While Pruitt executed an assignment of partnership interests, on July 7, 1999, indicating an attempt to assign one general partner unit to Jane, Tom, Izetta and James, he executed a clarification of assignment of partnership interest on the same day.  The clarification indicates that only Jane and Tom accepted the general partner units and that Izetta and James would receive limited partner units instead.  Also, as provided in Section 5.6 of the Partnership Agreement entitled “Partnership Interest,”[7] the percentage of partnership interests from June 7, 1999 to August 1, 2000 indicate Jane and Tom as general partners and James as a limited partner. 

Further, Pruitt executed another assignment of partnership interests on August 1, 2000, transferring four general partner units each to Jane and Tom.  On August 18, 2000, a certificate of amendment was executed and filed in the office of the Secretary of State indicating Pruitt’s withdrawl as a general partner and the intent of the Partnership to continue without dissolving.  The certificate is signed by the remaining general partners, Jane and Tom.

While James argues he never refused to accept the assignment of a general partnership unit and offers Izetta’s affidavit stating she never refused to accept the assignment of a general partnership unit, the overwhelming evidence and documents indicate that the general partner units were never officially assigned to James.  Whatever the reason, Pruitt ultimately decided not to appoint James as a general partner, and the final step of amending the certificate of limited partnership was not taken as to James.  Although we are bound to review the record in a light most favorable to James, we cannot ignore facts unfavorable to him.  See e.g. Bloom v. Ravoira, 339 S.C. 417, 423, 529 S.E.2d 710, 713 (2000).  Therefore, we find the grant of summary judgment in favor of Respondent’s was proper.

James also appeals the denial of his cross-motion for partial summary judgment and the denial of his motion to amend his answer, counterclaim, and cross-claim.  It is well settled that the denial of a motion for summary judgment is not appealable.  Olson v. Faculty House of Carolina, Inc., 354 S.C. 161, 168, 580 S.E.2d 440, 444 (2003); see also Joyner v. Greenville Assocs Ltd. P’ship, 364 S.C. 237, 240, 612 S.E.2d 727, 728 (Ct. App. 2005) (declining to address the denial of appellant’s motion for summary judgment).  Similarly, it is well settled that an interlocutory order, such as an order denying a motion to amend pleadings, is not immediately appealable unless it involved the merits of the case or affects a substantial right.  S.C. Code Ann. §14-3-330 (Supp. 2006); see also Tatnall v. Gardner, 350 S.C. 135, 138, 564 S.E.2d 377, 379 (Ct. App. 2002) (order denying motion to amend pleadings to assert third party claims was not immediately appealable because the order did not determine a substantial matter forming the whole or part of some cause of action).  Thus we decline to address James’ arguments that the master erred by failing to grant him partial summary judgment and by failing to grant him leave to amend his answer, counterclaim, and cross-motion.

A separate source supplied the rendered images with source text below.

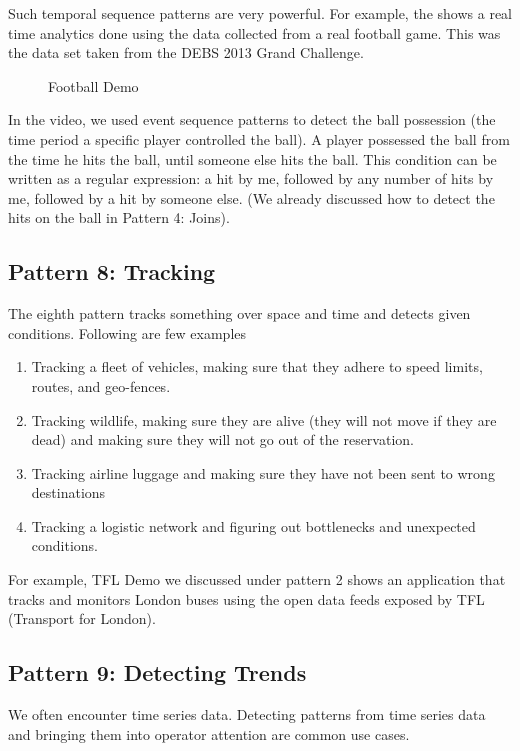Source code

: \documentclass{sig-alternate}
\begin{document}
Such temporal sequence patterns are very powerful. For example, the \cite{footballDemo} shows a real time analytics done using the data collected from a real football game. This was the data set taken from the DEBS 2013 Grand Challenge. 

\begin{figure}[!htbp]
\centering
{}
\caption{Football Demo}
\label{fig:q2}
\end{figure}

In the video, we used event sequence patterns to detect the ball possession (the time period a specific player controlled the ball). A player possessed the ball from the time he hits the ball, until someone else hits the ball. This condition can be written as a regular expression: a hit by me, followed by any number of hits by me, followed by a hit by someone else.  (We already discussed how to detect the hits on the ball in Pattern 4: Joins).  

\subsection{Pattern 8: Tracking}
The eighth pattern tracks something over space and time and detects given conditions. Following are few examples 
\begin{enumerate}
\item Tracking a fleet of vehicles, making sure that they adhere to speed limits, routes,  and geo-fences. 
\item Tracking wildlife, making sure they are alive (they will not move if they are dead) and making sure they will not go out of the reservation. 
\item Tracking airline luggage and making sure they have not been sent to wrong destinations
\item Tracking a logistic network and figuring out bottlenecks and unexpected conditions. 
\end{enumerate}

For example, TFL Demo we discussed under pattern 2 shows an application that tracks and monitors London buses using the open data feeds exposed by TFL (Transport for London). 


\subsection{Pattern 9: Detecting Trends}
We often encounter time series data. Detecting patterns from time series data and bringing them into operator attention are common use cases. 
\end{document}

Based on the foregoing, the grant of partial summary judgment is

AFFIRMED.

ANDERSON, HUFF, and BEATTY, JJ., concur.


[1] We decide this case without oral argument pursuant to Rule 215, SCACR.

[2] The Partnership’s Certificate of Limited Partnership was filed with the South Carolina Secretary of State on September 21, 1995. 

[3] Pruitt also assigned 3.25 limited partnership units to his four remaining children.  

[4] The partition action was resolved by Order dated December 14, 2004 and is not before this court. 

[5] Izetta also submitted an affidavit declaring she had never been asked to sign a document accepting a general partnership unit. 

[6] The master denied the motion as to Izetta because she had not filed a pleading in the action, only a response to the pending motions.  Thus, the master found her status, including whether she deliberately chose not to be a general partner, was a matter in which “further inquiry into the facts of the case is desirable to clarify the application of the law,” citing Brockbank v. Best Capital Corp., 341 S.C. 372, 378, 534 S.E.2d 688, 692 (2000).  

[7] Section 5.6 reads, “Each partner’s percentage of partnership interest is the percentage reflected in Schedule B. as amended from time to time.”